[[ DATASET RECORDS, beginning ]]
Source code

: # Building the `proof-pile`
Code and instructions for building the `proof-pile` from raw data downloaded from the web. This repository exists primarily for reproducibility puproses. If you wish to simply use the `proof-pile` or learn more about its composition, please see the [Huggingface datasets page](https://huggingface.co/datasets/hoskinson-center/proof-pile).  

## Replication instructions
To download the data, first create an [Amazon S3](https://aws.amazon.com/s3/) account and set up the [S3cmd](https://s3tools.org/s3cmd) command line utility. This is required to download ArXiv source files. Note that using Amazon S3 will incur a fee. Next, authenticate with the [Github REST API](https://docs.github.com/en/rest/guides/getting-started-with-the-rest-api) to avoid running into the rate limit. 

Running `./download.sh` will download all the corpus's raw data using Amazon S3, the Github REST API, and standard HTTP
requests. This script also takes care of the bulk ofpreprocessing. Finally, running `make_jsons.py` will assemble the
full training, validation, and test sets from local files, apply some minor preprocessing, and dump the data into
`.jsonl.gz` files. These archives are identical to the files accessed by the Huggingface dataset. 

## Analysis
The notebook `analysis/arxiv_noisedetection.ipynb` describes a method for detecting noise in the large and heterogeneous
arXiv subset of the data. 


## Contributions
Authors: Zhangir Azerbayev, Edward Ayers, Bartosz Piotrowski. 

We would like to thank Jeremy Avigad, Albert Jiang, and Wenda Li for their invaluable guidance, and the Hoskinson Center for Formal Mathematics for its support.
[[ DATASET RECORDS, end ]]
[[ DATASET RECORDS, beginning ]]
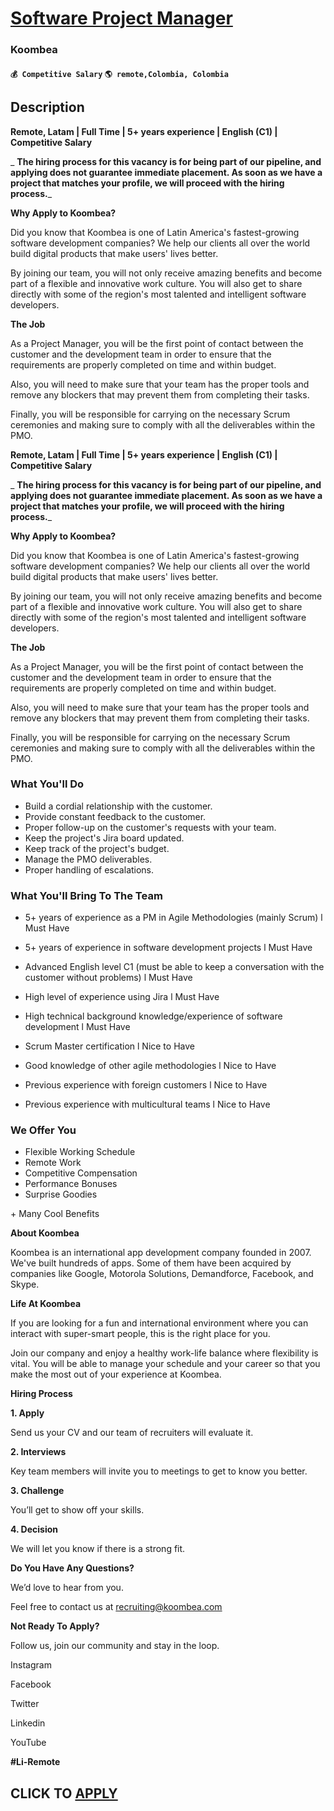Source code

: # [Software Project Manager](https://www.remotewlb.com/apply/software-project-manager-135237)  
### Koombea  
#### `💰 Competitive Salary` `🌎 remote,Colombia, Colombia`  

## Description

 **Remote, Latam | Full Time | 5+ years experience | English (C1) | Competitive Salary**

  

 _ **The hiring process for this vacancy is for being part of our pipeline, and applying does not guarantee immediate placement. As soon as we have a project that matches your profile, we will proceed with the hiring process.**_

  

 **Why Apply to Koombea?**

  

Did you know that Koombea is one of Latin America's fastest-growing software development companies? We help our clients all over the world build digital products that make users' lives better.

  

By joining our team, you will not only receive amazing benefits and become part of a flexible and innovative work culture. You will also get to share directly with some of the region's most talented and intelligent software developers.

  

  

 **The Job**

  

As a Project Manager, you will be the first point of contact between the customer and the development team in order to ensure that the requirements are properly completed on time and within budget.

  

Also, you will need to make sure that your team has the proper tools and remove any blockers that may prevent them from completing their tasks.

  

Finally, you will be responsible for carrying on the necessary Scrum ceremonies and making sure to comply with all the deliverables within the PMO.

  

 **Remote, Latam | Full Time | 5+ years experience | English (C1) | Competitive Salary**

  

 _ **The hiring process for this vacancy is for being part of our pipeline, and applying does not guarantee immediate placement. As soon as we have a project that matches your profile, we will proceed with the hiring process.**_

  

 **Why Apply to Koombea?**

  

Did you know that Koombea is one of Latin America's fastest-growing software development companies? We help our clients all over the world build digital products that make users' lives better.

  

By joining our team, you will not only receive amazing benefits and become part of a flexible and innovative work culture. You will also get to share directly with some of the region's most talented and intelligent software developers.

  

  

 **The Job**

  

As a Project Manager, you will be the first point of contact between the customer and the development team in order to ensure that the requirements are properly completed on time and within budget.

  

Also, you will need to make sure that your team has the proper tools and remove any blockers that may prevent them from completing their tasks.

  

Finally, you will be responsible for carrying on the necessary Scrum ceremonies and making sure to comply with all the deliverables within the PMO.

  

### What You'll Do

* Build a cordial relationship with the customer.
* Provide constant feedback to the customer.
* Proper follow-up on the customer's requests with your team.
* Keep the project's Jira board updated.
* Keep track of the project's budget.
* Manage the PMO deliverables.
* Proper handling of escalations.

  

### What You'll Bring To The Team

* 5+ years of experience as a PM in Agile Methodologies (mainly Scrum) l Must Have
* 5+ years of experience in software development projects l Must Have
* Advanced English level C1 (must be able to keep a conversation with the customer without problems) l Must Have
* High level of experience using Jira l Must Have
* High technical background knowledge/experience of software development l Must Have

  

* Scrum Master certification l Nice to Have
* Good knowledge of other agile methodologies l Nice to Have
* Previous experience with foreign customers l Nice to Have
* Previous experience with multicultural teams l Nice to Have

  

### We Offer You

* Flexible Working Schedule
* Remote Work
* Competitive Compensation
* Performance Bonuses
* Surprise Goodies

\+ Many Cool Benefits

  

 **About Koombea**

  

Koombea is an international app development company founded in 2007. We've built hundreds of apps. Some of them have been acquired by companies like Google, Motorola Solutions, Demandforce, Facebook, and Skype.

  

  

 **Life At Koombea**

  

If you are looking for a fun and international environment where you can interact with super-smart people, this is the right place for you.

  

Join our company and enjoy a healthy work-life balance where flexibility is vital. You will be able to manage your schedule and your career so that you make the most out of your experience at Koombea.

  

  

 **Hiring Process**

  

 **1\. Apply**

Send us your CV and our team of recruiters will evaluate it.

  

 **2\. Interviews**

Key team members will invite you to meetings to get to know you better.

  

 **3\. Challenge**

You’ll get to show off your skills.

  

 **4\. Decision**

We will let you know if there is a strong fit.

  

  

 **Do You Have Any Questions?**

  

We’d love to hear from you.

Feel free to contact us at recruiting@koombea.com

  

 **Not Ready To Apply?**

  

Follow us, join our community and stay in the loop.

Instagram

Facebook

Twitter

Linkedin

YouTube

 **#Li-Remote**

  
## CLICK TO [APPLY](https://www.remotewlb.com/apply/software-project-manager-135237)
[[ DATASET RECORDS, end ]]
[[ DATASET RECORDS, beginning ]]
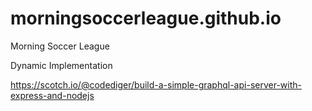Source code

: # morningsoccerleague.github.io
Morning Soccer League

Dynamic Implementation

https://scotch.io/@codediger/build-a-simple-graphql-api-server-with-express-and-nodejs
[[ DATASET RECORDS, end ]]
TASK DESCRIPTION → If a line in the records above contains the string "proof", copy that line out.

THE COMPLETED TASK →
: # Building the `proof-pile`
Code and instructions for building the `proof-pile` from raw data downloaded from the web. This repository exists primarily for reproducibility puproses. If you wish to simply use the `proof-pile` or learn more about its composition, please see the [Huggingface datasets page](https://huggingface.co/datasets/hoskinson-center/proof-pile).  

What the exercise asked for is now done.